Há estados que estão há mais de seis meses discutindo com o CNJ sem chegar a uma proposta concreta. “O governo do estado do Maranhão, por exemplo, não tem demonstrado interesse em assumir compromisso semelhante ao firmado pelo Distrito Federal, e temos encontrado dificuldades em negociar com o Executivo melhorias no sistema socioeducativo do estado”, afirma Joelci Diniz, que, junto com Cristiana Cordeiro, também juíza auxiliar da Presidência do CNJ, visitou as unidades de internação de diversos estados.

Maranhão, Sergipe e Pará apresentam, segundo ela, as situações mais preocupantes do País. Embora os governadores Marcelo Déda, de Sergipe, e Simão Jatene, do Pará, tenham prometido resolver os problemas das unidades de internação dos adolescentes, ainda não chegou ao CNJ qualquer informação sobre medidas concretas. Nesses estados, os adolescentes são submetidos a condições subumanas: superlotação, sujeira, maus-tratos, falta de ocupação e de educação são alguns dos problemas constatados pelas juízas Joelci Diniz e Cristiana Cordeiro.

Joelci reclama que, mesmo com as inspeções do CNJ, nada muda nesses estados. Outros estados, embora ainda enfrentem problemas em suas unidades de internação, melhoraram muito seus sistemas. “Minas Gerais foi o estado que mais avançou”, diz. O estado firmou termo de compromisso com o CNJ para retirada de adolescentes de delegacias de polícia. Para isso, construiu novas unidades e implantou um modelo que valoriza a educação e a ressocialização dos internos.

Mesmo que o interno tenha recebido uma punição, a execução da medida não dispensa o interno de frequentar as aulas nem o impede de receber visitas. Em outros estados, a primeira punição é impedir o interno de frequentar as aulas e de receber visitas. É uma visão equivocada, segundo Joelci Diniz, porque o objetivo do sistema é a educação e a ressocialização.

O Espírito Santo é outro que vem melhorando o sistema de atendimento aos menores em conflito com a lei: construiu unidades modelo e outras estão em construção, depois da condenação pela Organização dos Estados Americanos (OEA) por manter os internos em condições desumanas. Neste ano, porém, o projeto sofreu com denúncias do envolvimento dos seus principais responsáveis em corrupção.  

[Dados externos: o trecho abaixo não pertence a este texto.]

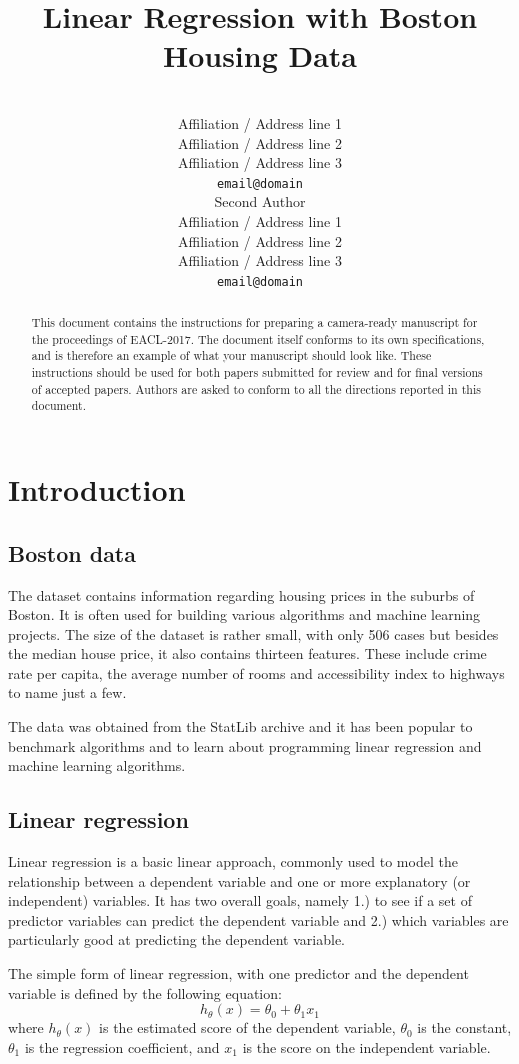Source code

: \documentclass[11pt]{article}
\title{Linear Regression with Boston Housing Data}
\author{ \\
  Affiliation / Address line 1 \\
  Affiliation / Address line 2 \\
  Affiliation / Address line 3 \\
  {\tt email@domain} \\\And
  Second Author \\
  Affiliation / Address line 1 \\
  Affiliation / Address line 2 \\
  Affiliation / Address line 3 \\
  {\tt email@domain} \\}
\date{}
\begin{document}
\maketitle
\begin{abstract}
  This document contains the instructions for preparing a camera-ready
  manuscript for the proceedings of EACL-2017. The document itself
  conforms to its own specifications, and is therefore an example of
  what your manuscript should look like. These instructions should be
  used for both papers submitted for review and for final versions of
  accepted papers.  Authors are asked to conform to all the directions
  reported in this document.
\end{abstract}

\section{Introduction}
\subsection{Boston data}
  The dataset contains information regarding housing prices in the suburbs of Boston. It is often used for building various algorithms and machine learning projects. The size of the dataset is rather small, with only 506 cases but besides the median house price, it also contains thirteen features. These include crime rate per capita, the average number of rooms and accessibility index to highways to name just a few. 

The data was obtained from the StatLib archive and it has been popular to benchmark algorithms and to learn about programming linear regression and machine learning algorithms.

\subsection{Linear regression}
Linear regression is a basic linear approach, commonly used to model the relationship between a dependent variable and one or more explanatory (or independent) variables. It has two overall goals, namely 1.) to see if a set of predictor variables can predict the dependent variable and 2.) which variables are particularly good at predicting the dependent variable.

The simple form of linear regression, with one predictor and the dependent variable is defined by the following equation:   
  \[h_{\theta}(x) = \theta_{0} + \theta_{1}x_{1}\]
  where $h_{\theta}(x)$ is the estimated score of the dependent variable, $\theta_{0}$ is the constant,  $\theta_{1}$ is the regression coefficient, and $x_{1}$ is the score on the independent variable.
\end{document}
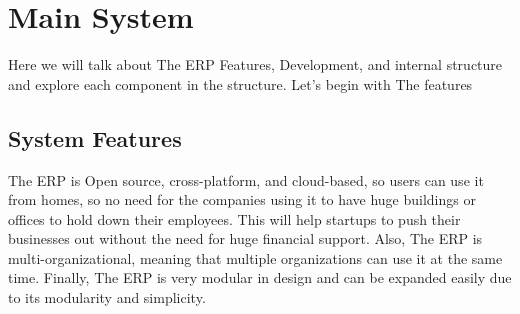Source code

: \section{Main System}
Here we will talk about The ERP Features, Development, and internal structure and explore each component in the structure. Let’s begin with The features

\subsection{System Features}
The ERP is Open source, cross-platform, and cloud-based, so users can use it from homes, so no need for the companies using it to have huge buildings or offices to hold down their employees. This will help startups to push their businesses out without the need for huge financial support. Also, The ERP is multi-organizational, meaning that multiple organizations can use it at the same time. Finally, The ERP is very modular in design and can be expanded easily due to its modularity and simplicity.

Avanço no Judiciário – Se o Poder Executivo dos estados ainda está claudicando, não se pode dizer o mesmo do Judiciário. “Os grandes avanços foram no Poder Judiciário, que se organizou e tem buscado formas de dar maior celeridade e atenção aos processos de execução de medidas socioeducativas”, afirma Joelci Diniz. Os juízes da infância passaram a ser mais atuantes, visitam as unidades, conversam com os gestores e internos, negociam com os representantes do Executivo.

“Os juízes das capitais principalmente estão mais atuantes, com boas ideias e projetos”, relata. As comarcas menores, onde o juiz cuida de todos os assuntos, ainda se ressentem da falta do magistrado com dedicação direta à questão dos adolescentes. Mas, de modo geral, segundo ela, os juízes estão mais participantes, impulsionando o Executivo a agir. Para Joelci Diniz, os estados que apresentaram os maiores avanços no sistema socioeducativo são exatamente os que têm juízes mais atuantes. A situação de Porto Velho, capital de Rondônia, por exemplo, melhorou bastante principalmente após o início de reuniões mensais do juiz com o Poder Executivo local. “Não se pode deixar de ressaltar que os juízes vão agir de forma mais uniforme em todo o País a partir da Resolução, que regulamenta a Lei n. 12.594, aprovada nesta terça-feira, pelo plenário do CNJ”, completou a juíza.